Religious misinterpretations, poverty, teenage pregnancy and early marriage amongst others are factors hindering the girl-child in Nigeria.
Despite accounting for 94.2million out of the 200 million population of Nigeria, the female gender is relegated, treated as second class citizens in the country. A female child is typically perceived to be a weaker being designated to just reproduce, cook and do other household chores compared to her male counterpart.
In a bid to address this situation, the United Nations marks October 11 as the ‘International Day of the Girl Child’ which intends to promote girls’ human rights, highlight gender inequalities and other challenges militating the female gender.
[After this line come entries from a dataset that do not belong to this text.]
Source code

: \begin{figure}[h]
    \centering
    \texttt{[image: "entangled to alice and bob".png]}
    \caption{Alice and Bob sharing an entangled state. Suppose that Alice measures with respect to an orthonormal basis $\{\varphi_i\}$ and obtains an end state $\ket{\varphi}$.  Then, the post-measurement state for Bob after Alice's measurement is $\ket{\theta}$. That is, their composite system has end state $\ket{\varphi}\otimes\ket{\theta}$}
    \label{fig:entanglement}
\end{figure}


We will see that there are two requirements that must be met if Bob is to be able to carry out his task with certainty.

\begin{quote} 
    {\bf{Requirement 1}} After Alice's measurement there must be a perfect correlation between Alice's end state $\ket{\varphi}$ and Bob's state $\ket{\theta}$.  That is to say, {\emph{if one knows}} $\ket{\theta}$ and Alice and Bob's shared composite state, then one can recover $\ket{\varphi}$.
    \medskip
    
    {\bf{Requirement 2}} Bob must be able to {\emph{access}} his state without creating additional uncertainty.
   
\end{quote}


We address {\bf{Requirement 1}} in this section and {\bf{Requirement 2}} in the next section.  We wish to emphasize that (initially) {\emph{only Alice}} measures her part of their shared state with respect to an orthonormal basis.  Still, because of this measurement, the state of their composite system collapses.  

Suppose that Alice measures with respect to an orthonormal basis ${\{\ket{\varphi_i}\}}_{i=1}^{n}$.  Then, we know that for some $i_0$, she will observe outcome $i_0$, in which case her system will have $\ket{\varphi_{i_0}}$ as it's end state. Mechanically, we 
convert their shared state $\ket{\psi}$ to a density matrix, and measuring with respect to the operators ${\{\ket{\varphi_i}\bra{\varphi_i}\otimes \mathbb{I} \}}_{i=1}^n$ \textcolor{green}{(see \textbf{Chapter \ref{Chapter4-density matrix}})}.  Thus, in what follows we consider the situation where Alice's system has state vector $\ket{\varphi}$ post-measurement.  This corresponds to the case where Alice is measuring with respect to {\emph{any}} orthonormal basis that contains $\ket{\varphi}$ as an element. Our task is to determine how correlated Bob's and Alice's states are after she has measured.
The unfair treatment of the female child, especially in regards to education has driven a lot of concern in Nigeria as the average rural Nigerian parent would rather invest in the education of the son rather than the daughter.
The war to be relevant for the girl child in Nigeria starts as early as the age of five, unlike their male counterparts. Although the narrative that a girl is an inferior gender is changing in some parts of Nigeria, the northern part of the country is especially unyielding. Statistics show that literate women constitute only 20% from the North -West, 20% North- East, and 45% from the North Central. The rather grim figures evinces how women are viewed compared to men in Northern Nigeria. With little or no access to education, the girl child is limited.
Even where there are considerable provisions for the education of the girl-child in Nigeria, education is neither qualitative nor treated as a right to the girl child.
It is clear that the lack of access to quality education and opportunities of the female gender contributes to the stunted growth of Nigeria. The girl child must be treated better for Nigeria’s development.